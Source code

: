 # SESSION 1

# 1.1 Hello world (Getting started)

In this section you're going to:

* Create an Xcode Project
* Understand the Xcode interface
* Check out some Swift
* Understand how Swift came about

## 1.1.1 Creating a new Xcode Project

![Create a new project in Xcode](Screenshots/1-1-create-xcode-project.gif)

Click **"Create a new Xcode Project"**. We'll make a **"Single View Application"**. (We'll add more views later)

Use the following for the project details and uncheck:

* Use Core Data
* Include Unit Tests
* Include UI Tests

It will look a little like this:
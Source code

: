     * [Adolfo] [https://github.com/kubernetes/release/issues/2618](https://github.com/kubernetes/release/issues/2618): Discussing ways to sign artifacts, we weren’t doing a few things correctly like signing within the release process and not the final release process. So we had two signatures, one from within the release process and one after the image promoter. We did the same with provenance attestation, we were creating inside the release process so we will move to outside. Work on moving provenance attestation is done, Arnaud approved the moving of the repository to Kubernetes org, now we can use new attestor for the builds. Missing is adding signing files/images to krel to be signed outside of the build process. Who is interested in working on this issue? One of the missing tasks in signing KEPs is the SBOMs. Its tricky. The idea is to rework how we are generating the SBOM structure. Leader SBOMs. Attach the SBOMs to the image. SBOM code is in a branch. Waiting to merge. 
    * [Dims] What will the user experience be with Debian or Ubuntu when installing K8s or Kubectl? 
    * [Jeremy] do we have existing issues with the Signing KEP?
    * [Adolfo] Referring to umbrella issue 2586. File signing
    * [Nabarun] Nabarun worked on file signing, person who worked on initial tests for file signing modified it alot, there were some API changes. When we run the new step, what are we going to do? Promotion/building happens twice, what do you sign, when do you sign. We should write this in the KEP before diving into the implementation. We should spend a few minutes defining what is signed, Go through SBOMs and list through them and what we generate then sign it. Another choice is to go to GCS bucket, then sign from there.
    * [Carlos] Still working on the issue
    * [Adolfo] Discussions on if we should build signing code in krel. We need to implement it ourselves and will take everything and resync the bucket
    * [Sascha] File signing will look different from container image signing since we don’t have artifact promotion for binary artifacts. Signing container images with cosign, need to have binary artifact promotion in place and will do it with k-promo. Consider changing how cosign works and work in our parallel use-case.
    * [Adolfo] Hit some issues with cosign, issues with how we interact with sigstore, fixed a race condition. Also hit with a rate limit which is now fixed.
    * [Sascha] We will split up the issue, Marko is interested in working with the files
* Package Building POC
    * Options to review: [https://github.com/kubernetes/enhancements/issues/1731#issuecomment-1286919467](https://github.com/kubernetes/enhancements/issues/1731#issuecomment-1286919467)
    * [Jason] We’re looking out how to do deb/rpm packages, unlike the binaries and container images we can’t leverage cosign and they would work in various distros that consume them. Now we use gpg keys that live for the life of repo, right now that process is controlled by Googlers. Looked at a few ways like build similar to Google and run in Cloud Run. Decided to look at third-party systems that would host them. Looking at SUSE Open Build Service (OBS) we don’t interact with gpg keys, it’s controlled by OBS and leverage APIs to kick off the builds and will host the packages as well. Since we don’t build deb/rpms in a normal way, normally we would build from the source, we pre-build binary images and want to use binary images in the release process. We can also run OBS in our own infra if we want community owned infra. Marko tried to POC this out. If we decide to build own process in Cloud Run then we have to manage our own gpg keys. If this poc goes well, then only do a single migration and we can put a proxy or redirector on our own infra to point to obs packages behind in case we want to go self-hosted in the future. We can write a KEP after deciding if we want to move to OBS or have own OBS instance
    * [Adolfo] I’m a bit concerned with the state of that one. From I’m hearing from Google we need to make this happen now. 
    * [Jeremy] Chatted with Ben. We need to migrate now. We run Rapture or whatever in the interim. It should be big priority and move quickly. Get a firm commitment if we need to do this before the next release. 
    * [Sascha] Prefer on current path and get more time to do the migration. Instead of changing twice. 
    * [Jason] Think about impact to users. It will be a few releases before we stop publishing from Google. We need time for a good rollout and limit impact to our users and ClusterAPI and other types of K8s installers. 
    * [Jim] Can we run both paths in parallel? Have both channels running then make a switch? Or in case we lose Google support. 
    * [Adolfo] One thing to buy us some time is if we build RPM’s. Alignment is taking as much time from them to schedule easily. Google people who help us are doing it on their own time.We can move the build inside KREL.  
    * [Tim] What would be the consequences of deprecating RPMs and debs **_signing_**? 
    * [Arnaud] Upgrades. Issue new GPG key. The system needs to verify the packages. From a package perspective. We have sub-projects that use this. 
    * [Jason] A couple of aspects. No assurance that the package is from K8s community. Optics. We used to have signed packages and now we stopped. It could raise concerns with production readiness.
*****
WORK INSTRUCTIONS: Line count for the string "going": state how many lines in the data contain it, and output nothing else.

TASK OUTPUT: 2